この作品には拡大解釈や、作者の妄想によるキャラ補完があります。
そういうのが苦手な方は、他の作品をオススメします_(:3」∠)_


定期的な保存管理は大事_(:3」∠)_


勘違いから始まったベルディア討伐戦は、カズマ達の善戦で事が進んでいる。

マシンガンエクスプロージョンで先制したカズマパーティーは、その直後にダクネスでベルディアをガード。

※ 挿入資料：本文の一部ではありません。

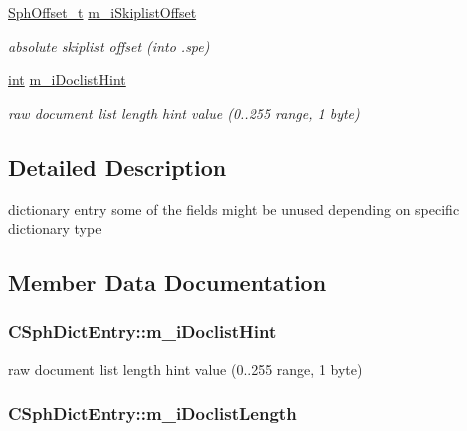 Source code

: \begin{DoxyCompactItemize}
\hyperlink{sphinx_8h_a0fb3b64afebef33c61367714754eaa90}{Sph\-Offset\-\_\-t} \hyperlink{structCSphDictEntry_abfb6b23a4b17ee0d0b8a4c923f1a575a}{m\-\_\-i\-Skiplist\-Offset}
\begin{DoxyCompactList}\small\item\em absolute skiplist offset (into .spe) \end{DoxyCompactList}\item 
\hyperlink{sphinxexpr_8cpp_a4a26e8f9cb8b736e0c4cbf4d16de985e}{int} \hyperlink{structCSphDictEntry_a2f1681aba263bb17ccdcc90fb53c5801}{m\-\_\-i\-Doclist\-Hint}
\begin{DoxyCompactList}\small\item\em raw document list length hint value (0..255 range, 1 byte) \end{DoxyCompactList}\end{DoxyCompactItemize}


\subsection{Detailed Description}
dictionary entry some of the fields might be unused depending on specific dictionary type 

\subsection{Member Data Documentation}
\hypertarget{structCSphDictEntry_a2f1681aba263bb17ccdcc90fb53c5801}{
\subsubsection[{m\-\_\-i\-Doclist\-Hint}]{ C\-Sph\-Dict\-Entry\-::m\-\_\-i\-Doclist\-Hint}}\label{structCSphDictEntry_a2f1681aba263bb17ccdcc90fb53c5801}


raw document list length hint value (0..255 range, 1 byte) 

\hypertarget{structCSphDictEntry_ae6fd52be73564ec837615af17d29c0ac}{
\subsubsection[{m\-\_\-i\-Doclist\-Length}]{ C\-Sph\-Dict\-Entry\-::m\-\_\-i\-Doclist\-Length}}\label{structCSphDictEntry_ae6fd52be73564ec837615af17d29c0ac}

以前と同じく相変わらず攻撃は、当たらないものの、あの鎧を着ているのに何処からそんな?と言いたくなる俊敏さで、すり抜けて行こうとするベルディアをディフェンスしている。

仕方なくダクネスを倒していこうとするも、持ち前の性癖と頑強さと耐久力でしぶとく立ち続ける。

後方からアクアでちまちまと体力を回復させている為、余計に倒れない。

時折隙きをついて通り過ぎようとするも、めぐみんのマシンガンエクスプロージョンや、アクアのクリエイトウォーターが邪魔をする。

カズマは指示を飛ばしつつ、先日取得したスキル 千里眼でベルディアの弱点を探る。

どうやらあの時の一戦から大きく進歩したみたいだ。

相手の嫌がることは積極的にやりましょう(悪い意味で)が得意なカズマは、普段はともかくとしてこういう場では本当に頼りになる。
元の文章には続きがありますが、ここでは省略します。